Enfin, réponse à la dernière question, je crois profondément au mouvement paneuropéen, je suis très favorable à tous les mouvements de jeunes qui émergent, jeunes ou moins jeunes, et je suis favorable à l'émergence d'un vrai démos européen. C'est d'ailleurs pour ça que j'avais défendu cette idée d'avoir des vraies listes européennes, on disait transfrontalières, ça inquiétait beaucoup de gens mais on a des élections européennes, simplement lorsqu'on aborde le scrutin les débats redeviennent totalement nationaux. C'est pourquoi moi j'avais proposé qu'il y ait sur la base de sensibilités communes, d'une approche commune de l'Europe un quota de parlementaires européens qui soient élus sur un vrai projet européen et par tous les Européens ensemble. Et je pense qu'on ira dans ce sens-là, si on croit à la force, à la place du Parlement européen, si on croit qu'on peut, ce qui est ma conviction profonde, être un espace plus démocratique au sein de l'Europe on a besoin de plus de mouvements véritablement européens qui permettent le dialogue entre nos différents pays qu'il s'agisse des jeunes ou des moins jeunes.
Johanne MONTET : Charles MICHEL, Monsieur le Premier ministre, une réaction à cela ?
// Propos de Charles MICHEL, Premier ministre belge //
Johanne MONTET : Allez, on va prendre une petite question dans la salle, levez la main bien haut que je vous vois parce que c’est grand, il y a un monsieur là-bas qui lève la main, derrière madame, oui, vous, là à gauche, et c’est parti, on vous écoute.
Maxime, Etudiant en master en histoire : Je voulais vous poser une question qui est peut-être un petit peu provocatrice, je vais donc l'introduire brièvement.
Johanne MONTET : Pas trop longuement, attention aux intros !
Maxime : Pas trop longuement, brièvement, brièvement ! En France avec la récente démission de Nicolas HULOT de votre gouvernement on a vu est être mis en lumière l'influence des lobbies sur les politiques de lutte contre le changement climatique et la manière dont ils les freinaient. En Belgique on a la Fédération des entreprises et la Fédération des entreprises pétrolières qui se sont aussi exprimées contre les engagements pris par la Belgique aux différentes COP. En France de nouveau, TOTAL a fait usage de son influence pour introduire des exceptions à la loi sur la fin des hydrocarbures qu'elle a obtenues, puisqu’ils considéraient que ça menaçait leurs bénéfices.
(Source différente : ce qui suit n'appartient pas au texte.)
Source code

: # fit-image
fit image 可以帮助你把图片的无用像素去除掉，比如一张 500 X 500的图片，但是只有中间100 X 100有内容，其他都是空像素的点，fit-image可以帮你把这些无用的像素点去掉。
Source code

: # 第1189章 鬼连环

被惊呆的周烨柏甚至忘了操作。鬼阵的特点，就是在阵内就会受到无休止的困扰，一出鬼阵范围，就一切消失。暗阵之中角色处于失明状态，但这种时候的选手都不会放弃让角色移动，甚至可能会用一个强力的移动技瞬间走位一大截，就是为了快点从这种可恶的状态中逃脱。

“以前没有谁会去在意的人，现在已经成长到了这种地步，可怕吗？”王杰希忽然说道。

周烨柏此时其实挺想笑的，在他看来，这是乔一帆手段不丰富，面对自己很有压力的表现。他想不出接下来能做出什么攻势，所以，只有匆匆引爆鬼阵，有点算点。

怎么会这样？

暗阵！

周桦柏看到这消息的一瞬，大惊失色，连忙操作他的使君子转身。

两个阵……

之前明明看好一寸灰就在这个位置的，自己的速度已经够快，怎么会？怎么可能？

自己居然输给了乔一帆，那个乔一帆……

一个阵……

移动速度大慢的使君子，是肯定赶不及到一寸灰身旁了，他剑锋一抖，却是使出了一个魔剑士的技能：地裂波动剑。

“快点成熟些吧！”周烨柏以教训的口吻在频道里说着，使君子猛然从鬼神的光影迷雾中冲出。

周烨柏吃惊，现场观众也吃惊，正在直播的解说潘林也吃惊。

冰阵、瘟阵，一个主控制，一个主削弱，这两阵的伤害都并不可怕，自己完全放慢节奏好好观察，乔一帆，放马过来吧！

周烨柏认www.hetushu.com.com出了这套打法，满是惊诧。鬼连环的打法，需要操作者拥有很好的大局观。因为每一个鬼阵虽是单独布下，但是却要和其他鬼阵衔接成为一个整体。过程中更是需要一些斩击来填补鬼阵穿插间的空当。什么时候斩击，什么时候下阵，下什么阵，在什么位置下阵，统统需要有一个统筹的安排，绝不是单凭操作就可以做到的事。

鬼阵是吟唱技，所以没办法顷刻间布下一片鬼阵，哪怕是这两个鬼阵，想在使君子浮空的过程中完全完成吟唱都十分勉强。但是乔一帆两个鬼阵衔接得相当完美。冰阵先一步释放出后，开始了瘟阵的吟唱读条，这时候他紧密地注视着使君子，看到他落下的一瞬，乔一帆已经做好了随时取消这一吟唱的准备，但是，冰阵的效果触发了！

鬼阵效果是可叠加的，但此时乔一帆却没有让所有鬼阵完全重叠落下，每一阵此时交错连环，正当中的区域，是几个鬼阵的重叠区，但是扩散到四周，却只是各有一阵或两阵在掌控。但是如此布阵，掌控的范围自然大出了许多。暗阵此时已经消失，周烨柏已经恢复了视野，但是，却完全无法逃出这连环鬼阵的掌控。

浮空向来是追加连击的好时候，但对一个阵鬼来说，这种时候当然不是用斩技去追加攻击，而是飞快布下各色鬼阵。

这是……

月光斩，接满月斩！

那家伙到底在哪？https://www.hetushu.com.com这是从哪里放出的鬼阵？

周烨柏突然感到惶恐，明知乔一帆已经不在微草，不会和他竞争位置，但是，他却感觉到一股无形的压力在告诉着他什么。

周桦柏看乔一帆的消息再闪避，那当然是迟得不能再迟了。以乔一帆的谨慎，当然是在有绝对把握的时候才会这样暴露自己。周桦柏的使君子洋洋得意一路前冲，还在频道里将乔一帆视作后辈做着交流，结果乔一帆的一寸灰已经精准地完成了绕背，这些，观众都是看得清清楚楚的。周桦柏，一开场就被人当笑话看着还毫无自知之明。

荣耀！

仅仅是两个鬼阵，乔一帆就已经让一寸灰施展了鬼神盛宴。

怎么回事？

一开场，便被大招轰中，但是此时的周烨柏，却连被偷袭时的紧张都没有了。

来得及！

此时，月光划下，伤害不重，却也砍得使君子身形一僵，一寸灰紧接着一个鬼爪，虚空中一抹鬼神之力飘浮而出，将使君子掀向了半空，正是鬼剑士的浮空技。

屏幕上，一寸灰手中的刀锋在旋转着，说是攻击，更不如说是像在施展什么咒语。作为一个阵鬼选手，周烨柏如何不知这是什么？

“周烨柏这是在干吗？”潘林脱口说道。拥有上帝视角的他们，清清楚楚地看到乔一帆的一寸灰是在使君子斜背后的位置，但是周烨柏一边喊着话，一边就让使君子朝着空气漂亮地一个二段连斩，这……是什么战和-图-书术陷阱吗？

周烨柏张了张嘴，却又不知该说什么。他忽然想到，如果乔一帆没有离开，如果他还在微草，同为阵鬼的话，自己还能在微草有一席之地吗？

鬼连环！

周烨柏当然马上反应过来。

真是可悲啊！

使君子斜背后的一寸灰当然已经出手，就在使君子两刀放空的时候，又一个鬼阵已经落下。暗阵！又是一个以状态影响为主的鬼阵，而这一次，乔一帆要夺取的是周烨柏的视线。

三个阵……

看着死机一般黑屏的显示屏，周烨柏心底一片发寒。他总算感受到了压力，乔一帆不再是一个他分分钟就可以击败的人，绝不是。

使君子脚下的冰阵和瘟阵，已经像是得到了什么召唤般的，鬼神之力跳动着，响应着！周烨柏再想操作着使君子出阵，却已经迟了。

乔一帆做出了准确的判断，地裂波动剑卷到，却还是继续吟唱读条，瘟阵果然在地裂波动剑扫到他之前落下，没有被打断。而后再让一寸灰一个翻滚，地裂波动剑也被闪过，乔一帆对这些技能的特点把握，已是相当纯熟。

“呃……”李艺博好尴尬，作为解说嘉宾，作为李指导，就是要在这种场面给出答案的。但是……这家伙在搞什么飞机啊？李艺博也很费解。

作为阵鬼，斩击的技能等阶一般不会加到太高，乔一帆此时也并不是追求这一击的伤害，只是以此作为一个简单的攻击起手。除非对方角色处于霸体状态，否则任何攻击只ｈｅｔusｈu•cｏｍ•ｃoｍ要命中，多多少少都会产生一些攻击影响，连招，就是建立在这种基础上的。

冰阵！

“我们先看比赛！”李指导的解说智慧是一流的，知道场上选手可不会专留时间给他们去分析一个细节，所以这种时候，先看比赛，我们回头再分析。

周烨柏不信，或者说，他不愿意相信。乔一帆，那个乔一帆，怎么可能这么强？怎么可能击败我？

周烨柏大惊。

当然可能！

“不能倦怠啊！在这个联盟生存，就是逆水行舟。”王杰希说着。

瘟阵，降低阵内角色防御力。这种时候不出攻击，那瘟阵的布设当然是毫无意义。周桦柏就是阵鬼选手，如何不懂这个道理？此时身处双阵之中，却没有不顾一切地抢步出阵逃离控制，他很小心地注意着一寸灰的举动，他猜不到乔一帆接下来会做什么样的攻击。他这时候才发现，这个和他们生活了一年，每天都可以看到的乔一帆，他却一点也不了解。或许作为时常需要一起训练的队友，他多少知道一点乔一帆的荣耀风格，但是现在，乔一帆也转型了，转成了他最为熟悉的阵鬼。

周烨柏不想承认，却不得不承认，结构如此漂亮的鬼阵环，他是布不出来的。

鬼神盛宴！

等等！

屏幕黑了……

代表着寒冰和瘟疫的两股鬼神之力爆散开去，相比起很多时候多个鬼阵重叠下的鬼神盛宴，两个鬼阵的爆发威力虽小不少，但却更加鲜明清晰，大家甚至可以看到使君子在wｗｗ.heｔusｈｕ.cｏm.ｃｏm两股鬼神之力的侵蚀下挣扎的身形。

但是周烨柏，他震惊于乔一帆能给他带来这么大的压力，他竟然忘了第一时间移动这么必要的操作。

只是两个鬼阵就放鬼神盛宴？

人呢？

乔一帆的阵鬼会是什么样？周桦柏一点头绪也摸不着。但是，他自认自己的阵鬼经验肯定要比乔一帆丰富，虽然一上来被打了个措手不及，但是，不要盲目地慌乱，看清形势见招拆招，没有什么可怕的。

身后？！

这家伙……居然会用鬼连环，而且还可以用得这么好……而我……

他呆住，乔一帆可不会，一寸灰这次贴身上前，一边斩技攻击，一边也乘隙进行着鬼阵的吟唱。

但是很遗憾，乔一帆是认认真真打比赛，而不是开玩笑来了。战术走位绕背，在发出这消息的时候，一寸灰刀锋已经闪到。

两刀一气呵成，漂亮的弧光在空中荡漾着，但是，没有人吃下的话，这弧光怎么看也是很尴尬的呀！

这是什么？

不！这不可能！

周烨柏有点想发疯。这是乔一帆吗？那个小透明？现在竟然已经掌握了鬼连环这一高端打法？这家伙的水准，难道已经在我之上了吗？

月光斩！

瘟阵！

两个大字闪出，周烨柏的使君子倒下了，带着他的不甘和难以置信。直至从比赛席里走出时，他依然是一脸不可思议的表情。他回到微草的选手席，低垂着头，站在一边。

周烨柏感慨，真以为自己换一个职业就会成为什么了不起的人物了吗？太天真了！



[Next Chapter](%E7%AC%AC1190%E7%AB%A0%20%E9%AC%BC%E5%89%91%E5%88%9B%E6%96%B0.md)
On n'a pas vu ce genre de chose pour les petits consommateurs de diesel qui font l'actualité pour le moment. Donc ma question est la suivante, à l'approche de la COP24 vous avez dit, Monsieur MACRON, que vous considériez que certains pays devaient être à l'avant-garde, montrer l'exemple, que comptez-vous faire en tant que chefs d'Etat de deux pays développés, de deux puissances industrielles pour faire appliquer les recommandations du GIEC et du coup pour se libérer de l'influence des lobbies qui pour le moment freinent l'application de ces mesures, cherchent à défendre les bénéfices des grosses entreprises dont elles savent qu'elles sont les premières pollueuses. On sait par exemple que 100 multinationales sont responsables à elles seules sur les 30 dernières années de 71 % des émissions de gaz à effet de serre et parmi ces multinationales il y a notamment TOTAL dont je parlais plus tôt qui a réussi encore avec cette loi sur les hydrocarbures à influencer, à retarder la lutte contre le changement climatique. Merci.
Johanne MONTET : Merci, on a entendu votre question et maintenant on va entendre les réponses.
LE PRESIDENT : Je ne sais pas à quoi vous faîtes référence quand vous parlez de TOTAL et de la loi sur les hydrocarbures parce que ça c'est factuellement faux mais je vais vous répondre sur chacun des points. D'abord Nicolas HULOT l'a dit, il a démissionné aussi pour des raisons très personnelles que je respecte, je l’ai encore eu il y a quelques jours au téléphone, c'est un ami, un homme libre. Ne croyez pas que changer les choses en profondeur soit une tâche aisée chaque jour et s’il a fait référence à des lobbies il en a plutôt parlé pour la chasse que pour les hydrocarbures et donc quand on pose des questions sur des sujets aussi délicats il faut être très précis.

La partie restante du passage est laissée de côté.